Sì, rimettere in funzione l'economia non sarebbe impossibile. Ma né i burocrati predatori né, domani, i grandi gruppi capitalistici suscettibili di essere interessati ai soli settori fruttuosi lo faranno. La sola via che permette di risollevare l'economia e la società russa passa per l'esproprio delle imprese capitalistiche, in realtà poco numerose, e per l'allontanamento della burocrazia dalla direzione delle altre imprese. Bisognerà sottomettere queste ultime al controllo dei loro lavoratori e della popolazione laboriosa della loro regione. Bisognerà ristabilire il monopolio del commercio estero, non per distruggere tutti i legami dell'economia russa con l'economia mondiale, ma per impedire la fuga dei capitali, per controllare ciò che si importa e ciò che si esporta. Una volta rimesse in moto le imprese che i burocrati lasciano totalmente o parzialmente inattive, sarebbe possibile coordinare le loro attività nel quadro di un piano poiché fin dall'inizio furono concepite in questo quadro.

Contrariamente ai paesi occidentali dove il controllo della classe lavoratrice sull'economia si urta inevitabilmente non solo alla grande borghesia, ma a tutta o a una parte della media borghesia, e addirittura alla piccola, dove l'idea stessa di un'economia statale e pianificata sarebbe una novità, ciò non vale per una grande maggioranza della popolazione russa. E, a giudicare da quanto si sa sull'odio che prova la maggioranza della popolazione per i "nuovi ricchi", questa conquista, culturale, della rivoluzione russa rimane nelle coscienze.

Dire ciò, vuol dire anche che la sola forza sociale capace di imporre queste idee è la classe operaia. Il futuro della Russia dei prossimi anni non è scritto. Dipenderà da chi l'impulserà : la burocrazia o la democrazia operaia.

Fin dalle sue origini, le prospettive dello Stato operaio, creato nel 1917, erano legate alle prospettive del proletariato mondiale. E' stato così all'epoca dello slancio rivoluzionario degli inizi, come al momento della burocratizzazione, riflesso sul piano della Russia sovietica dell'arretramento del movimento operaio nel resto del mondo. E' ancora così oggigiorno.

All'epoca della dittatura staliniana, Trotsky pensava poco verosimile che l'ascesa del movimento operaio rivoluzionario possa intervenire in Urss prima che nei paesi occidentali. All'epoca, fu il peso dell'arretramento, quello che dalla rivoluzione vittoriosa ha condotto alla rivoluzione tradita, a pesare sulla classe operaia sovietica, come anche il peso della dittatura burocratica. Oggi, ciò che pesa è la deteriorazione della situazione economica, l'immiserimento, la disoccupazione, e ancora più, l'assenza di prospettive politiche.
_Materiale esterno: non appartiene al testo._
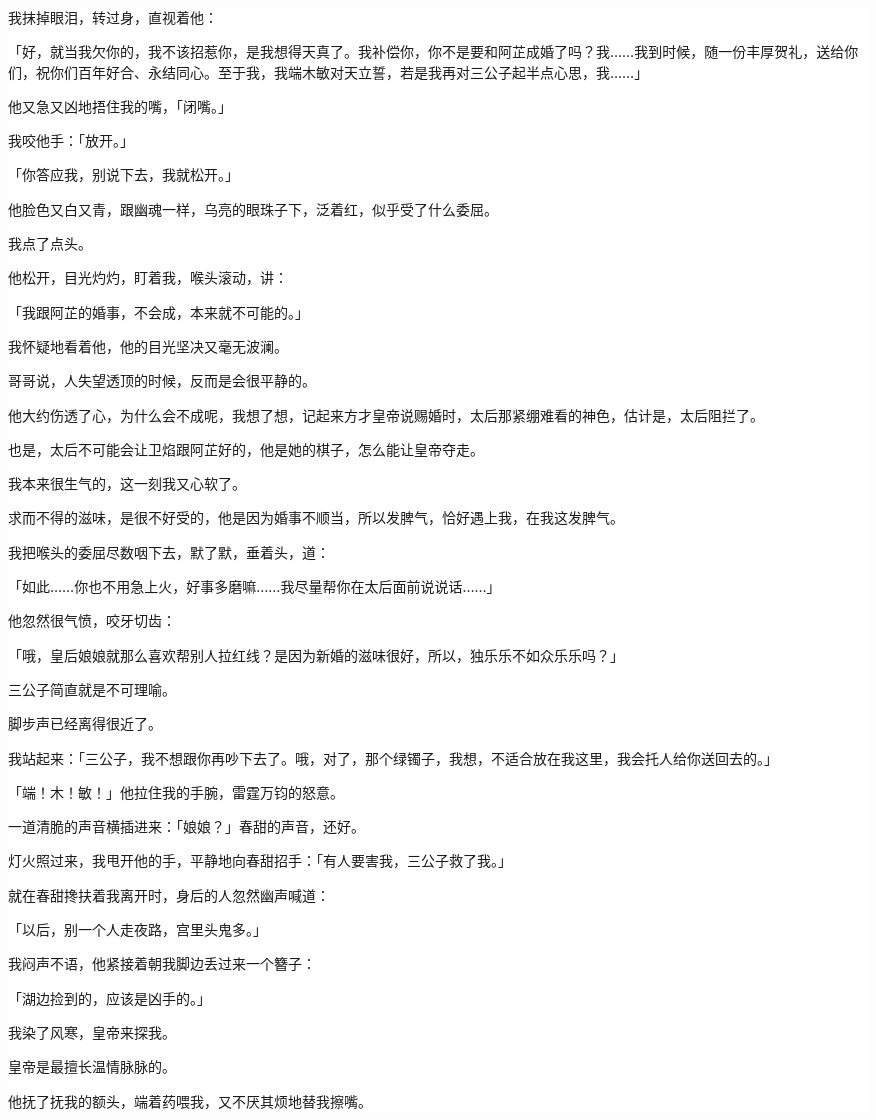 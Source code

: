 我抹掉眼泪，转过身，直视着他：

「好，就当我欠你的，我不该招惹你，是我想得天真了。我补偿你，你不是要和阿芷成婚了吗？我……我到时候，随一份丰厚贺礼，送给你们，祝你们百年好合、永结同心。至于我，我端木敏对天立誓，若是我再对三公子起半点心思，我……」

他又急又凶地捂住我的嘴，「闭嘴。」

我咬他手：「放开。」

「你答应我，别说下去，我就松开。」

他脸色又白又青，跟幽魂一样，乌亮的眼珠子下，泛着红，似乎受了什么委屈。

我点了点头。

他松开，目光灼灼，盯着我，喉头滚动，讲：

「我跟阿芷的婚事，不会成，本来就不可能的。」

我怀疑地看着他，他的目光坚决又毫无波澜。

哥哥说，人失望透顶的时候，反而是会很平静的。

他大约伤透了心，为什么会不成呢，我想了想，记起来方才皇帝说赐婚时，太后那紧绷难看的神色，估计是，太后阻拦了。

也是，太后不可能会让卫焰跟阿芷好的，他是她的棋子，怎么能让皇帝夺走。

我本来很生气的，这一刻我又心软了。

求而不得的滋味，是很不好受的，他是因为婚事不顺当，所以发脾气，恰好遇上我，在我这发脾气。

我把喉头的委屈尽数咽下去，默了默，垂着头，道：

「如此……你也不用急上火，好事多磨嘛……我尽量帮你在太后面前说说话……」

他忽然很气愤，咬牙切齿：

「哦，皇后娘娘就那么喜欢帮别人拉红线？是因为新婚的滋味很好，所以，独乐乐不如众乐乐吗？」

三公子简直就是不可理喻。

脚步声已经离得很近了。

我站起来：「三公子，我不想跟你再吵下去了。哦，对了，那个绿镯子，我想，不适合放在我这里，我会托人给你送回去的。」

「端！木！敏！」他拉住我的手腕，雷霆万钧的怒意。

一道清脆的声音横插进来：「娘娘？」春甜的声音，还好。

灯火照过来，我甩开他的手，平静地向春甜招手：「有人要害我，三公子救了我。」

就在春甜搀扶着我离开时，身后的人忽然幽声喊道：

「以后，别一个人走夜路，宫里头鬼多。」

我闷声不语，他紧接着朝我脚边丢过来一个簪子：

「湖边捡到的，应该是凶手的。」

我染了风寒，皇帝来探我。

皇帝是最擅长温情脉脉的。

他抚了抚我的额头，端着药喂我，又不厌其烦地替我擦嘴。
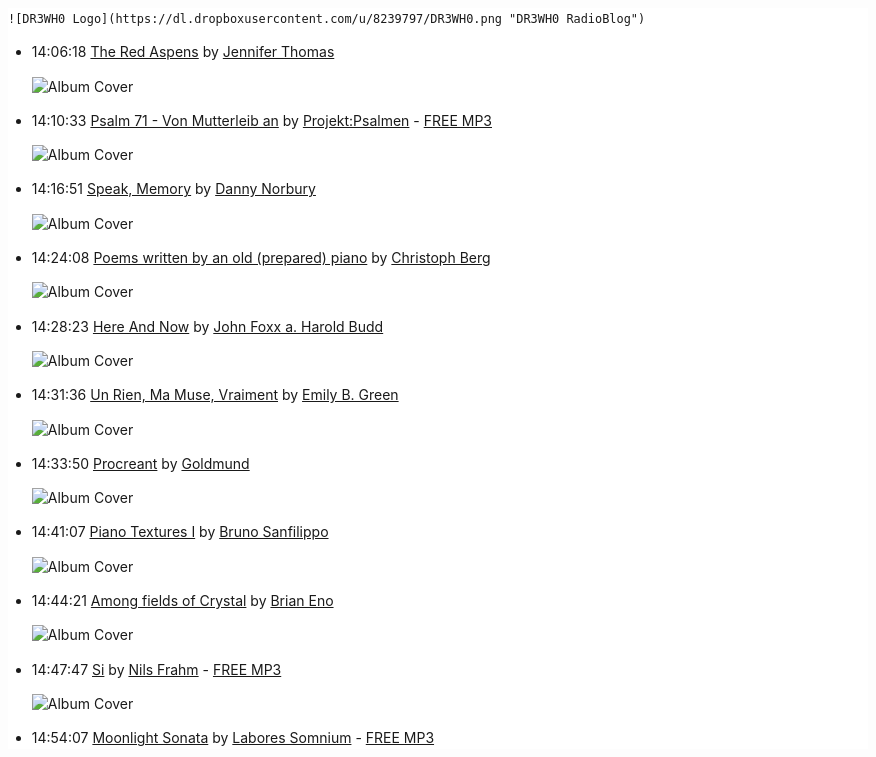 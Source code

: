     ![DR3WH0 Logo](https://dl.dropboxusercontent.com/u/8239797/DR3WH0.png "DR3WH0 RadioBlog")

*   14:06:18  [The Red Aspens](http://goo.gl/ZBw04J) by [Jennifer Thomas](http://www.last.fm/music/Jennifer+Thomas)

    ![Album Cover](http://userserve-ak.last.fm/serve/174s/61226385.jpg "Key of Sea")

*   14:10:33  [Psalm 71 - Von Mutterleib an](http://goo.gl/BSW5Au) by [Projekt:Psalmen](http://www.last.fm/music/Projekt:Psalmen) - [FREE MP3](http://goo.gl/W5ElaS)

    ![Album Cover](http://cdn.last.fm/flatness/catalogue/noimage/2/default_album_medium.png "Bis ans Ende der Welt (Psalmen 6)")

*   14:16:51  [Speak, Memory](http://goo.gl/msO5FV) by [Danny Norbury](http://www.last.fm/music/Danny+Norbury)

    ![Album Cover](http://userserve-ak.last.fm/serve/174s/87290889.jpg "Dusk")

*   14:24:08  [Poems written by an old (prepared) piano](http://goo.gl/iYAX3f) by [Christoph Berg](http://www.last.fm/music/Christoph+Berg)

    ![Album Cover](http://userserve-ak.last.fm/serve/174s/86190401.png "Paraphrases")

*   14:28:23  [Here And Now](http://goo.gl/mZLmwU) by [John Foxx a. Harold Budd](http://www.last.fm/music/John+Foxx+a.+Harold+Budd)

    ![Album Cover](http://userserve-ak.last.fm/serve/174s/93333479.png "Translucence")

*   14:31:36  [Un Rien, Ma Muse, Vraiment](http://goo.gl/A0AA8v) by [Emily B. Green](http://www.last.fm/music/Emily+B.+Green)

    ![Album Cover](http://userserve-ak.last.fm/serve/174s/51278637.jpg "Sugar Plum Visions...and Other Hallucinations EP")

*   14:33:50  [Procreant](http://goo.gl/ggGz9L) by [Goldmund](http://www.last.fm/music/Goldmund)

    ![Album Cover](http://userserve-ak.last.fm/serve/174s/58751733.png "The Heart of High Places")

*   14:41:07  [Piano Textures I](http://goo.gl/dW2JPq) by [Bruno Sanfilippo](http://www.last.fm/music/Bruno+Sanfilippo)

    ![Album Cover](http://userserve-ak.last.fm/serve/174s/83452331.jpg "Piano Textures")

*   14:44:21  [Among fields of Crystal](http://goo.gl/f5815U) by [Brian Eno](http://www.last.fm/music/Brian+Eno)

    ![Album Cover](http://userserve-ak.last.fm/serve/174s/65488476.png "The Plateau Of Mirrors")

*   14:47:47  [Si](http://goo.gl/VuVK7j) by [Nils Frahm](http://www.last.fm/music/Nils+Frahm) - [FREE MP3](http://goo.gl/EGqEXB)

    ![Album Cover](http://userserve-ak.last.fm/serve/174s/88136131.png "Screws")

*   14:54:07  [Moonlight Sonata](http://goo.gl/SPQqmf) by [Labores Somnium](http://www.last.fm/music/Labores+Somnium) - [FREE MP3](http://goo.gl/Z9PVEw)
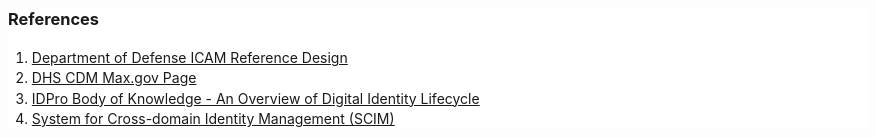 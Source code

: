 ### **References**

1. [Department of Defense ICAM Reference Design](https://dodcio.defense.gov/Portals/0/Documents/Cyber/DoD_Enterprise_ICAM_Reference_Design.pdf)
2. [DHS CDM Max.gov Page](https://community.max.gov/download/attachments/1843519190/CDM-ARCH-2017-01.1.1-MUR-FUNCT-DESCR%2012082017.pdf?version=1&modificationDate=1568732697362&api=v2)
3. [IDPro Body of Knowledge - An Overview of Digital Identity Lifecycle](https://bok.idpro.org/article/id/31/)
4. [System for Cross-domain Identity Management (SCIM)](https://scim.cloud/)
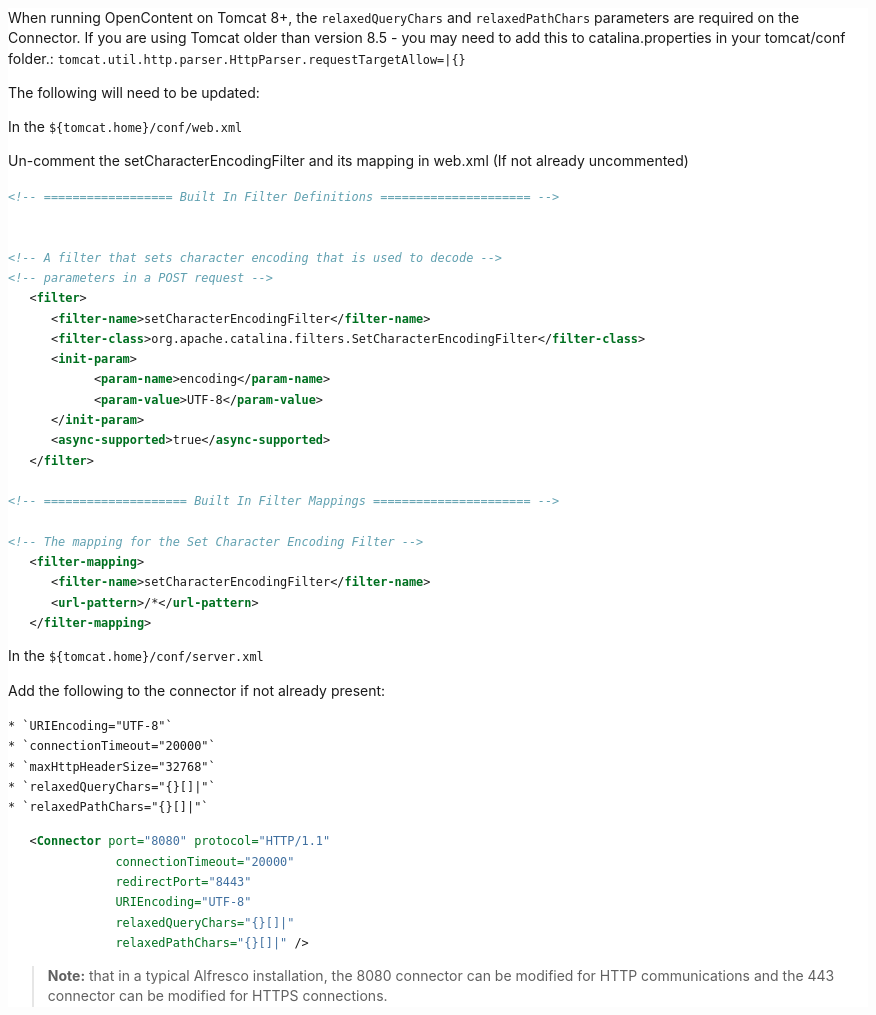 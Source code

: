    When running OpenContent on Tomcat 8+, the `relaxedQueryChars` and `relaxedPathChars` parameters are required on the Connector. If you are using Tomcat older than version 8.5 - you may need to add this to catalina.properties in your tomcat/conf folder.: `tomcat.util.http.parser.HttpParser.requestTargetAllow=|{}`

   The following will need to be updated:

   In the `${tomcat.home}/conf/web.xml`

   Un-comment the setCharacterEncodingFilter and its mapping in web.xml (If not already uncommented)

   ```xml
   <!-- ================== Built In Filter Definitions ===================== -->


   <!-- A filter that sets character encoding that is used to decode -->
   <!-- parameters in a POST request -->
      <filter>
         <filter-name>setCharacterEncodingFilter</filter-name>
         <filter-class>org.apache.catalina.filters.SetCharacterEncodingFilter</filter-class>
         <init-param>
               <param-name>encoding</param-name>
               <param-value>UTF-8</param-value>
         </init-param>
         <async-supported>true</async-supported>
      </filter>

   <!-- ==================== Built In Filter Mappings ====================== -->

   <!-- The mapping for the Set Character Encoding Filter -->
      <filter-mapping>
         <filter-name>setCharacterEncodingFilter</filter-name>
         <url-pattern>/*</url-pattern>
      </filter-mapping>
   ```

   In the `${tomcat.home}/conf/server.xml`

   Add the following to the connector if not already present:

    * `URIEncoding="UTF-8"`
    * `connectionTimeout="20000"`
    * `maxHttpHeaderSize="32768"`
    * `relaxedQueryChars="{}[]|"`
    * `relaxedPathChars="{}[]|"`

   ```xml
      <Connector port="8080" protocol="HTTP/1.1"
                  connectionTimeout="20000"
                  redirectPort="8443"
                  URIEncoding="UTF-8"
                  relaxedQueryChars="{}[]|"
                  relaxedPathChars="{}[]|" />
   ```

   >**Note:** that in a typical Alfresco installation, the 8080 connector can be modified for HTTP communications and
   >the 443 connector can be modified for HTTPS connections.
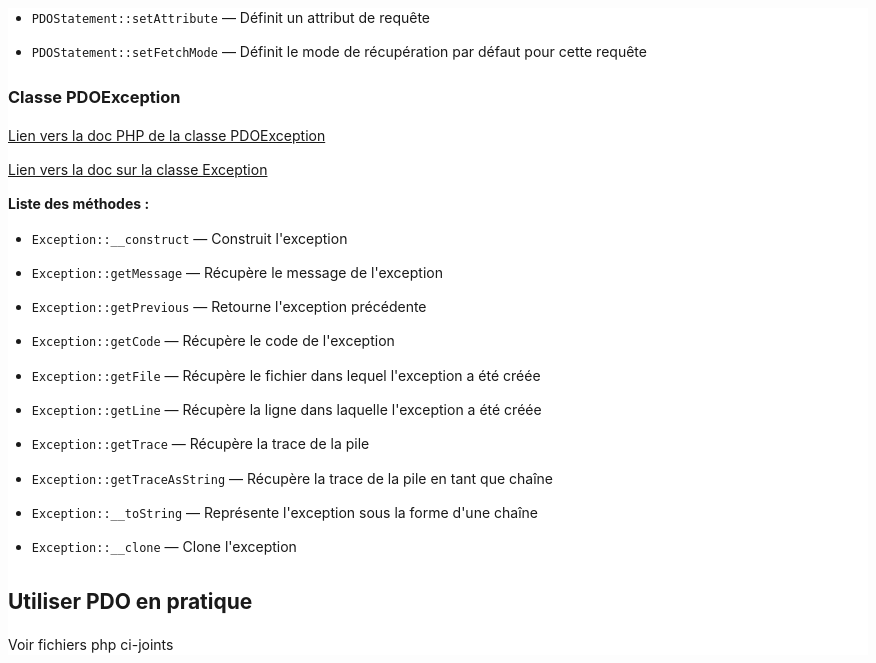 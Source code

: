* `PDOStatement::setAttribute` — Définit un attribut de requête

* `PDOStatement::setFetchMode` — Définit le mode de récupération par défaut pour cette requête

### Classe PDOException

[Lien vers la doc PHP de la classe PDOException](http://php.net/manual/fr/class.pdoexception.php)

[Lien vers la doc sur la classe Exception]( http://php.net/manual/fr/class.exception.php)

__Liste des méthodes :__

* `Exception::__construct` — Construit l'exception

* `Exception::getMessage` — Récupère le message de l'exception

* `Exception::getPrevious` — Retourne l'exception précédente

* `Exception::getCode` — Récupère le code de l'exception

* `Exception::getFile` — Récupère le fichier dans lequel l'exception a été créée

* `Exception::getLine` — Récupère la ligne dans laquelle l'exception a été créée

* `Exception::getTrace` — Récupère la trace de la pile

* `Exception::getTraceAsString` — Récupère la trace de la pile en tant que chaîne

* `Exception::__toString` — Représente l'exception sous la forme d'une chaîne

* `Exception::__clone` — Clone l'exception

## Utiliser PDO en pratique

Voir fichiers php ci-joints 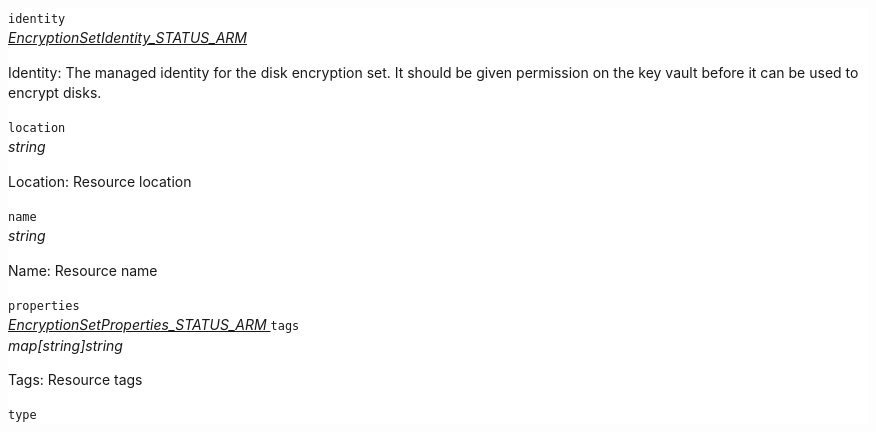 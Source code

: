 </tr>
<tr>
<td>
<code>identity</code><br/>
<em>
<a href="#compute.azure.com/v1api20240302.EncryptionSetIdentity_STATUS_ARM">
EncryptionSetIdentity_STATUS_ARM
</a>
</em>
</td>
<td>
<p>Identity: The managed identity for the disk encryption set. It should be given permission on the key vault before it can
be used  to encrypt disks.</p>
</td>
</tr>
<tr>
<td>
<code>location</code><br/>
<em>
string
</em>
</td>
<td>
<p>Location: Resource location</p>
</td>
</tr>
<tr>
<td>
<code>name</code><br/>
<em>
string
</em>
</td>
<td>
<p>Name: Resource name</p>
</td>
</tr>
<tr>
<td>
<code>properties</code><br/>
<em>
<a href="#compute.azure.com/v1api20240302.EncryptionSetProperties_STATUS_ARM">
EncryptionSetProperties_STATUS_ARM
</a>
</em>
</td>
<td>
</td>
</tr>
<tr>
<td>
<code>tags</code><br/>
<em>
map[string]string
</em>
</td>
<td>
<p>Tags: Resource tags</p>
</td>
</tr>
<tr>
<td>
<code>type</code><br/>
Oggi, un'organizzazione rivoluzionaria proletaria dovrebbe tener conto di questo fattore essenziale che è l'esistenza di un apparato economico non completamente distrutto, senza che esista una classe capitalistica di taglia comparabile a questo apparato. I compiti del proletariato, se ritrovasse la via dell'attività politica cosciente, sarebbero tanto più facilitati che questi ultimi anni hanno probabilmente dissipato molte illusioni sul capitalismo, e non solo tra i lavoratori.

Certo, non abbiamo nessun indice che ci permetta di sperare che ciò accadrà in un periodo prossimo. Ciò che possiamo dire è che questa è l'unica strada.

La persistenza del sistema imperialista ha prodotto tante mostruosità su scala planetaria. Nel caso della Russia, abbiamo la burocrazia e quanto essa è divenuta oggigiorno. Ma né la Storia, né l'Umanità hanno detto la loro ultima parola. Tutte le società umane hanno conosciuto numerose peripezie, ma il progresso finalmente non ha mai cessato dall'inizio dell'umanità. Le scorie del passato finiranno con l'essere spazzate. In Russia come altrove.